How do you find the decomposition of a 3NF?

How do you find the decomposition of a 3NF?

How to decompose this relation into 3NF relations?

1. Find a minimal basis of F, say G.
2. For each FD X → A in G, use {X, A} as the schema of one of the relations in the decomposition.
3. If none of the sets of relations from Step2 is a superkey for R, add another relation whose schema is a key for R.

How do you find a 3NF relationship?

A relation is in third normal form, if there is no transitive dependency for non-prime attributes as well as it is in second normal form. A relation is in 3NF if at least one of the following condition holds in every non-trivial function dependency X –> Y: X is a super key.

How do you know if decomposition is lossless?

Relation R is decomposed into two or more relations if decomposition is lossless join as well as dependency preserving. If we decompose a relation R into relations R1 and R2, Decomposition is lossy if R1 ⋈ R2 ⊃ R. Decomposition is lossless if R1 ⋈ R2 = R.

What is good decomposition in DBMS?

Decomposition is lossless if it is feasible to reconstruct relation R from decomposed tables using Joins. This is the preferred choice. The information will not lose from the relation when decomposed. The join would result in the same original relation.

How do you BCNF decomposition?

Steps:

1. Identify the dependencies which violates the BCNF definition and consider that as X->A.
2. Decompose the relation R into XA & R-{A} (R minus A).
3. Validate if both the decomposition are in BCNF or not. If not re-apply the algorithm on the decomposition that is not in BCNF.

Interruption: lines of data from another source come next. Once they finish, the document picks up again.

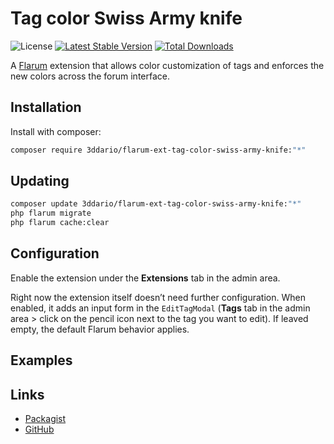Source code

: # Tag color Swiss Army knife

![License](https://img.shields.io/badge/license-MIT-blue.svg) [![Latest Stable Version](https://img.shields.io/packagist/v/3ddario/flarum-ext-tag-color-swiss-army-knife.svg)](https://packagist.org/packages/3ddario/flarum-ext-tag-color-swiss-army-knife) [![Total Downloads](https://img.shields.io/packagist/dt/3ddario/flarum-ext-tag-color-swiss-army-knife.svg)](https://packagist.org/packages/3ddario/flarum-ext-tag-color-swiss-army-knife)

A [Flarum](http://flarum.org) extension that allows color customization of tags and enforces the new colors across the forum interface.

## Installation

Install with composer:

```sh
composer require 3ddario/flarum-ext-tag-color-swiss-army-knife:"*"
```

## Updating

```sh
composer update 3ddario/flarum-ext-tag-color-swiss-army-knife:"*"
php flarum migrate
php flarum cache:clear
```

## Configuration

Enable the extension under the **Extensions** tab in the admin area.

Right now the extension itself doesn’t need further configuration. When enabled, it adds an input form in the `EditTagModal` (**Tags** tab in the admin area > click on the pencil icon next to the tag you want to edit). If leaved empty, the default Flarum behavior applies.

## Examples

## Links

- [Packagist](https://packagist.org/packages/3ddario/flarum-ext-tag-color-swiss-army-knife)
- [GitHub](https://github.com/3ddario/flarum-ext-tag-color-swiss-army-knife)

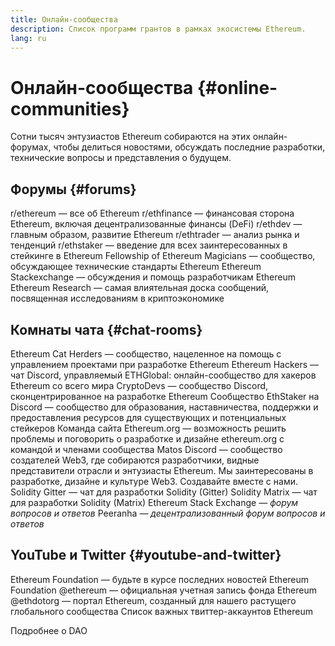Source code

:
 ```yaml
---
title: Онлайн-сообщества
description: Список программ грантов в рамках экосистемы Ethereum.
lang: ru
---
```


# Онлайн-сообщества {#online-communities}

Сотни тысяч энтузиастов Ethereum собираются на этих онлайн-форумах, чтобы делиться новостями, обсуждать последние разработки, технические вопросы и представления о будущем.

## Форумы {#forums}

<SocialListItem socialIcon="reddit"><Link to="https://www.reddit.com/r/ethereum">r/ethereum</Link> — все об Ethereum</SocialListItem>
<SocialListItem socialIcon="reddit"><Link to="https://www.reddit.com/r/ethfinance/">r/ethfinance</Link> — финансовая сторона Ethereum, включая децентрализованные финансы (DeFi)</SocialListItem>
<SocialListItem socialIcon="reddit"><Link to="https://www.reddit.com/r/ethdev/">r/ethdev</Link> — главным образом, развитие Ethereum</SocialListItem>
<SocialListItem socialIcon="reddit"><Link to="https://www.reddit.com/r/ethtrader/">r/ethtrader</Link> — анализ рынка и тенденций</SocialListItem>
<SocialListItem socialIcon="reddit"><Link to="https://www.reddit.com/r/ethstaker/">r/ethstaker</Link> — введение для всех заинтересованных в стейкинге в Ethereum</SocialListItem>
<SocialListItem socialIcon="webpage"><Link to="https://ethereum-magicians.org">Fellowship of Ethereum Magicians</Link> — сообщество, обсуждающее технические стандарты Ethereum</SocialListItem>
<SocialListItem socialIcon="stackExchange"><Link to="https://ethereum.stackexchange.com">Ethereum Stackexchange</Link> — обсуждения и помощь разработчикам Ethereum</SocialListItem>
<SocialListItem socialIcon="webpage"><Link to="https://ethresear.ch">Ethereum Research</Link> — самая влиятельная доска сообщений, посвященная исследованиям в криптоэкономике</SocialListItem>

## Комнаты чата {#chat-rooms}

<SocialListItem socialIcon="discord"><Link to="https://discord.com/invite/Nz6rtfJ8Cu">Ethereum Cat Herders</Link> — сообщество, нацеленное на помощь с управлением проектами при разработке Ethereum</SocialListItem>
<SocialListItem socialIcon="discord"><Link to="https://ethglobal.com/discord">Ethereum Hackers</Link> — чат Discord, управляемый ETHGlobal: онлайн-сообщество для хакеров Ethereum со всего мира</SocialListItem>
<SocialListItem socialIcon="discord"><Link to="https://discord.gg/5W5tVb3">CryptoDevs</Link> — сообщество Discord, сконцентрированное на разработке Ethereum</SocialListItem>
<SocialListItem socialIcon="discord"><Link to="https://discord.gg/ethstaker">Сообщество EthStaker на Discord</Link> — сообщество для образования, наставничества, поддержки и предоставления ресурсов для существующих и потенциальных стейкеров</SocialListItem>
<SocialListItem socialIcon="discord"><Link to="https://discord.gg/ethereum-org">Команда сайта Ethereum.org</Link> — возможность решить проблемы и поговорить о разработке и дизайне ethereum.org с командой и членами сообщества</SocialListItem>
<SocialListItem socialIcon="discord"><Link to="https://discord.matos.club/">Matos Discord</Link> — сообщество создателей Web3, где собираются разработчики, видные представители отрасли и энтузиасты Ethereum. Мы заинтересованы в разработке, дизайне и культуре Web3. Создавайте вместе с нами.</SocialListItem>
<SocialListItem socialIcon="webpage"><Link to="https://gitter.im/ethereum/solidity/">Solidity Gitter</Link> — чат для разработки Solidity (Gitter)</SocialListItem>
<SocialListItem socialIcon="webpage"><Link to="https://matrix.to/#/#ethereum_solidity:gitter.im">Solidity Matrix</Link> — чат для разработки Solidity (Matrix)</SocialListItem>
<SocialListItem socialIcon="webpage"><Link to="https://ethereum.stackexchange.com/">Ethereum Stack Exchange</Link> *— форум вопросов и ответов*</SocialListItem>
<SocialListItem socialIcon="webpage"><Link to="https://peeranha.io/">Peeranha</Link> *— децентрализованный форум вопросов и ответов*</SocialListItem>

## YouTube и Twitter {#youtube-and-twitter}

<SocialListItem socialIcon="youtube"><Link to="https://www.youtube.com/c/EthereumFoundation">Ethereum Foundation</Link> — будьте в курсе последних новостей Ethereum Foundation</SocialListItem>
<SocialListItem socialIcon="twitter"><Link to="https://twitter.com/ethereum">@ethereum</Link> — официальная учетная запись фонда Ethereum</SocialListItem>
<SocialListItem socialIcon="twitter"><Link to="https://twitter.com/ethdotorg">@ethdotorg</Link> — портал Ethereum, созданный для нашего растущего глобального сообщества</SocialListItem>
<SocialListItem socialIcon="webpage"><Link to="https://hive.one/c/ethereum?page=1">Список важных твиттер-аккаунтов Ethereum</Link></SocialListItem>

<Divider />

<Callout emoji=":classical_building:" titleKey="page-community-daos-callout-title" descriptionKey="page-community-daos-callout-description">
  <div>
    <ButtonLink to="/community/get-involved/#decentralized-autonomous-organizations-daos">
      Подробнее о DAO
    </ButtonLink>
  </div>
</Callout>
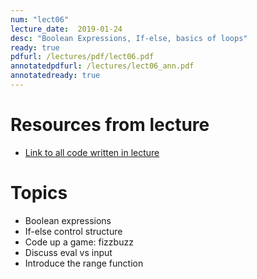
 ```yaml
---
num: "lect06"
lecture_date:  2019-01-24
desc: "Boolean Expressions, If-else, basics of loops"
ready: true
pdfurl: /lectures/pdf/lect06.pdf
annotatedpdfurl: /lectures/lect06_ann.pdf
annotatedready: true
---
```


# Resources from lecture

* [Link to all code written in lecture](https://github.com/ucsb-cs8-w19-mirza/cs8-w19-lectures)

# Topics
* Boolean expressions
* If-else control structure 
* Code up a game: fizzbuzz
* Discuss eval vs input
* Introduce the range function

Does 3NF guarantee lossless join?

The statement: 3NF ensures lossless decomposition while BCNF does not. (R1,R2) is a lossless-join decomposition of R with respect to a set of FDs F if for every instance r of R that satisfies F: πR1(r) ⋈ πR2(r) = r.

Is there a way to check if BCNF is in 3NF?

The steps are the same with checking for BCNF. Our only FD’s left hand side is equal to that candidate key, so it is in 3NF. Honestly, you don’t need to check for 3NF for the first example, because all relation that is in BCNF is also in 3NF.

When to use third normal form ( 3NF )?

X is a super key. Y is a prime attribute (each element of Y is part of some candidate key). A relation that is in First and Second Normal Form and in which no non-primary-key attribute is transitively dependent on the primary key, then it is in Third Normal Form (3NF). Note – If A->B and B->C are two FDs then A->C is called transitive dependency.

How to decompose BCNF into an example?

Decomposition into BCNF Example 1 Let’s take R=ABCDE, F = {A -> BC, C -> DE) First, let’s compute the attribute closure: A+ = ABCDE B+ = B C+ = CDE D+ = D E+ = E Inspecting this attribute closure tells us the candidate keys for R are A. Now that we know the candidate keys, we can begin to decompose it. Looking at the 1stFD in F, A -> BC.

When is a relation in a 3NF form?

A relation is in 3NF if at least one of the following condition holds in every non-trivial function dependency X –> Y: X is a super key. Y is a prime attribute (each element of Y is part of some candidate key).